Work order -
Look at each line below and count those with the word "Systemwährung"; the answer is that number only.

Records supplied -
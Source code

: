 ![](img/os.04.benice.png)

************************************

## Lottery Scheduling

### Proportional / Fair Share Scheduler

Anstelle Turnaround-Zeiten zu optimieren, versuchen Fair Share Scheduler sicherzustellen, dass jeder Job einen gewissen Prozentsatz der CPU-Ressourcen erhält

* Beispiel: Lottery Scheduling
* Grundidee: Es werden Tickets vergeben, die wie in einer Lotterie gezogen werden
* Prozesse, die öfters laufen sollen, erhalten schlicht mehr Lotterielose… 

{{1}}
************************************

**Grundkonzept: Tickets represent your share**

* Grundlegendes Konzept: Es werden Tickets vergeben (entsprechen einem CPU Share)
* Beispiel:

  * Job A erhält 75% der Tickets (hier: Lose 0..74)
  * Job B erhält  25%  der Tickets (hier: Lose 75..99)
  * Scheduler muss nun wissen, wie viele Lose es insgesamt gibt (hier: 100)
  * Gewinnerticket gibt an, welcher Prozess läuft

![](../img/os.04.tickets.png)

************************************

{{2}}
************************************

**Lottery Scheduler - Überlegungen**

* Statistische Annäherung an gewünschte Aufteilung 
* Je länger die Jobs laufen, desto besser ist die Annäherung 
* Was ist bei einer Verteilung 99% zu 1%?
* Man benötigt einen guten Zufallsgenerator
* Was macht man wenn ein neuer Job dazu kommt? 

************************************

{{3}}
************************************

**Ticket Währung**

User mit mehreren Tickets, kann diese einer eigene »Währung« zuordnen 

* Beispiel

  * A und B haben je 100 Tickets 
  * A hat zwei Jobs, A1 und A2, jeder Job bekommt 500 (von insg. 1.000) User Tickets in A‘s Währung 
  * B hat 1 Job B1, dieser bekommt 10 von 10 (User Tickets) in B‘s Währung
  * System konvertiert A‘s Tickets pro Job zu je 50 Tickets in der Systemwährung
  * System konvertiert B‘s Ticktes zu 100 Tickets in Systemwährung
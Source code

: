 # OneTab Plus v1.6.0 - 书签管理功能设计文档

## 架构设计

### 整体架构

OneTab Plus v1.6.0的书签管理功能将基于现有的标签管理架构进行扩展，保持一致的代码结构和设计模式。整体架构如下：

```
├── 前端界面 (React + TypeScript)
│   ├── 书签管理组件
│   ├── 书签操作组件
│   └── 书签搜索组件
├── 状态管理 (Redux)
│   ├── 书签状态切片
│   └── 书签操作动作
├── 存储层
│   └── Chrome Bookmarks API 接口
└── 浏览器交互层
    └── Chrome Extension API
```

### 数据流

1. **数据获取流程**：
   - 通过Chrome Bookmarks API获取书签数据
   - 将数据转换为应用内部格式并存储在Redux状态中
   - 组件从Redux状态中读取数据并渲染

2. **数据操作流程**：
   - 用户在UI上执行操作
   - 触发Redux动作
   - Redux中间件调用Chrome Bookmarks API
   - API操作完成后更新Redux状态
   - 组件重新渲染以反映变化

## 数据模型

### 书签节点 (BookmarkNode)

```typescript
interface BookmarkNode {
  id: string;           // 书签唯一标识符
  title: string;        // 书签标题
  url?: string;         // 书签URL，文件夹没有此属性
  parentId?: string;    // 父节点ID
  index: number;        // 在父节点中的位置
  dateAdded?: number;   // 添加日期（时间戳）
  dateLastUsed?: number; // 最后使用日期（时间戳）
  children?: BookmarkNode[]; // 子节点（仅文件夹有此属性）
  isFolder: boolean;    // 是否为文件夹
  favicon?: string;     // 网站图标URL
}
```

---

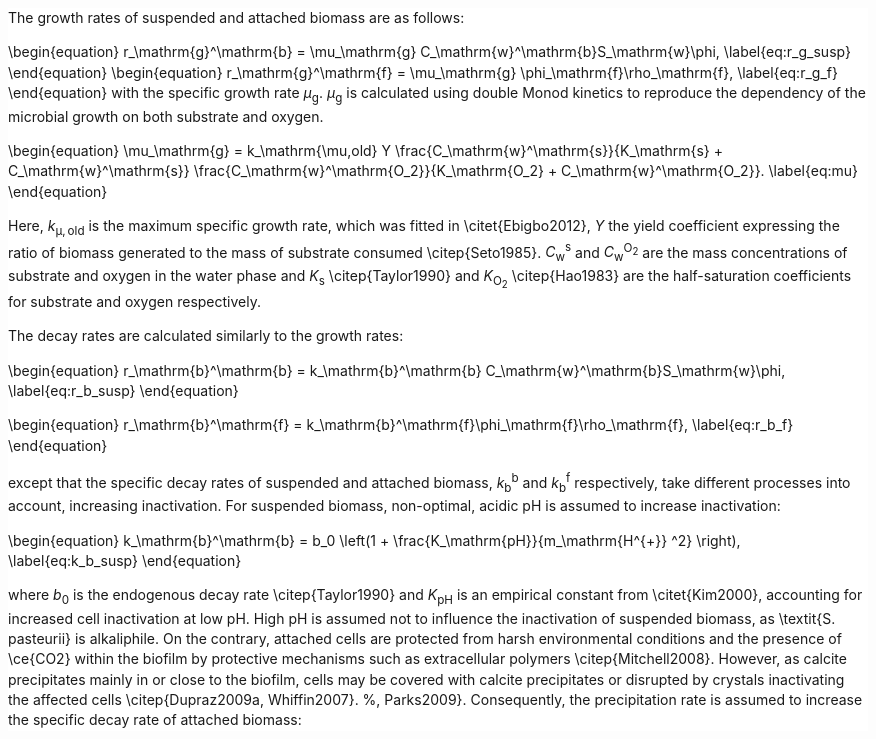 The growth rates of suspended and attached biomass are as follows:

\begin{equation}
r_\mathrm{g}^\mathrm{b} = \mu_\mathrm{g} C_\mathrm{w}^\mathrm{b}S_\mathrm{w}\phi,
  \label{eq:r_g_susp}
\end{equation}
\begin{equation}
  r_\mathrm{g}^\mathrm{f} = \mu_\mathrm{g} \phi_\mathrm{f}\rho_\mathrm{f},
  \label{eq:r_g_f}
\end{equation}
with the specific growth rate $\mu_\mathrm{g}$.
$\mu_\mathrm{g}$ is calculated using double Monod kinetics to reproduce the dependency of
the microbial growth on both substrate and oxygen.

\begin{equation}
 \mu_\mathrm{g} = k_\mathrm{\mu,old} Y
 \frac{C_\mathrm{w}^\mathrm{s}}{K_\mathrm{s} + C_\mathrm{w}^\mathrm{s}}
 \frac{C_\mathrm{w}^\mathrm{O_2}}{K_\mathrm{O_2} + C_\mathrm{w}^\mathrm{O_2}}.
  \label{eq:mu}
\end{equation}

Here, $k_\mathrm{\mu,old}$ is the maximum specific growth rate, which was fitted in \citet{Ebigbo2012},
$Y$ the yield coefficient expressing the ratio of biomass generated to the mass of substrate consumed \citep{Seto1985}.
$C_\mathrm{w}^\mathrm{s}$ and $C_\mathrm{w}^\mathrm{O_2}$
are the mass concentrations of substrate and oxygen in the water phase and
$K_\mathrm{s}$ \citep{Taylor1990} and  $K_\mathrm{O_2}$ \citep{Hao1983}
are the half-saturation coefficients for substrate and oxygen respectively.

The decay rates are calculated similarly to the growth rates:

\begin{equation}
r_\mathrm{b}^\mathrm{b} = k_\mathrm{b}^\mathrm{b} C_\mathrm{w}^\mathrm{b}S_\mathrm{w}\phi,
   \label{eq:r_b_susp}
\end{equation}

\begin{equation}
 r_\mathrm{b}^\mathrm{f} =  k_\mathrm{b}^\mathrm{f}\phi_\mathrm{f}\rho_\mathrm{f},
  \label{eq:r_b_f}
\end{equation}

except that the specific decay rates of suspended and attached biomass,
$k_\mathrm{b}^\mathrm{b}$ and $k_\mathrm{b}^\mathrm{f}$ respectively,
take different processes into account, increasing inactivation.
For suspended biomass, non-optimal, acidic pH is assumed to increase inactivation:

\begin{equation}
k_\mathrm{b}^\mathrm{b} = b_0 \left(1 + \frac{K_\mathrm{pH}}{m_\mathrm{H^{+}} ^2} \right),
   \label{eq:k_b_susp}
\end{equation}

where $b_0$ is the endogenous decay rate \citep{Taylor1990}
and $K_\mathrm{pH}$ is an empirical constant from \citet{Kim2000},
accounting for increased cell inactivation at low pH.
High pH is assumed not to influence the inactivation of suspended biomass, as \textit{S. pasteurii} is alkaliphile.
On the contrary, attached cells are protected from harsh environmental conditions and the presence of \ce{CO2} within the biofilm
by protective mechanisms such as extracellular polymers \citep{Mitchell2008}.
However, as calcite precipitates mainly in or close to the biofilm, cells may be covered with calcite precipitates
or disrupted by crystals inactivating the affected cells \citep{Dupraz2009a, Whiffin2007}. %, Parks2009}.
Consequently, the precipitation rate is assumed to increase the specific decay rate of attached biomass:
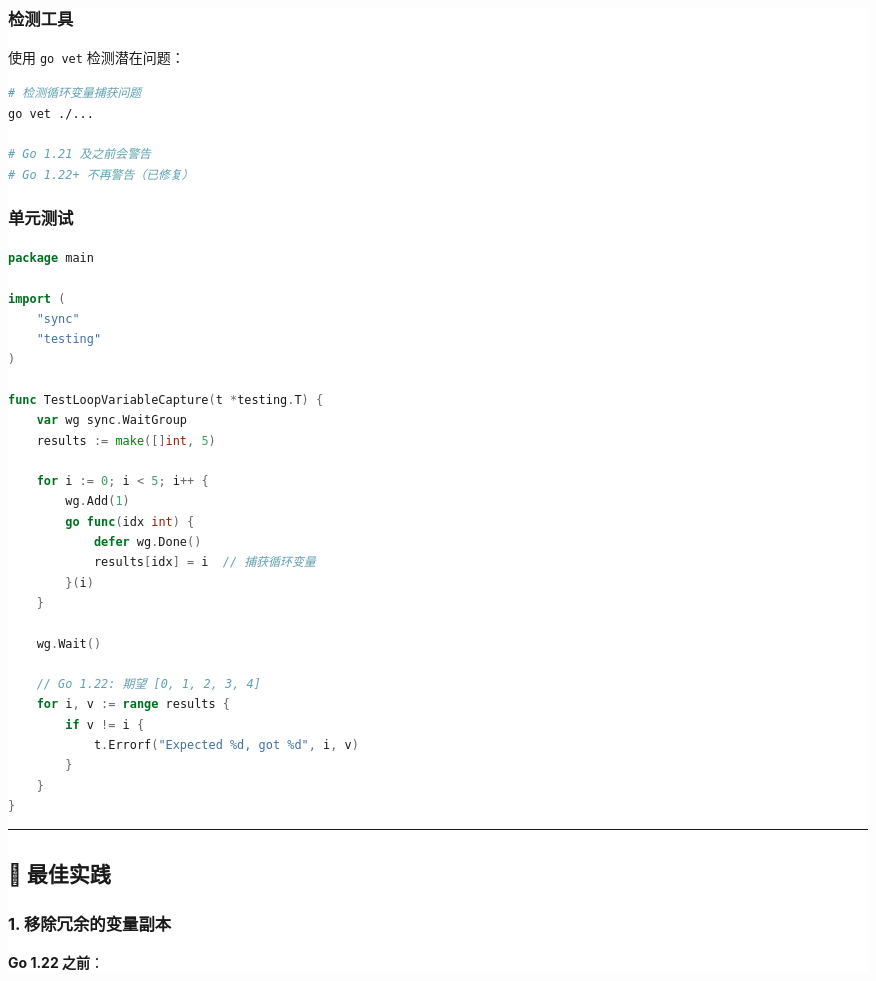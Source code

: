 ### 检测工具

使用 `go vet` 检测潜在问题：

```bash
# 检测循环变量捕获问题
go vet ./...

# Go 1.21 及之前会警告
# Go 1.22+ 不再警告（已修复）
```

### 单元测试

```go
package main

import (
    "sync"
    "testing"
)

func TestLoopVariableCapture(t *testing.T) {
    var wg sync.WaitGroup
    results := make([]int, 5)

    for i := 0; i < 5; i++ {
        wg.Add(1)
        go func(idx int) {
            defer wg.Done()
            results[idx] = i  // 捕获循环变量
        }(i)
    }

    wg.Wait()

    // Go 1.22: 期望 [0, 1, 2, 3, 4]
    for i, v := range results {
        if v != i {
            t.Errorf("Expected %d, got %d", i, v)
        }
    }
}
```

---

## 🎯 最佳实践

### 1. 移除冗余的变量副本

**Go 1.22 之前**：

Problem solution -
2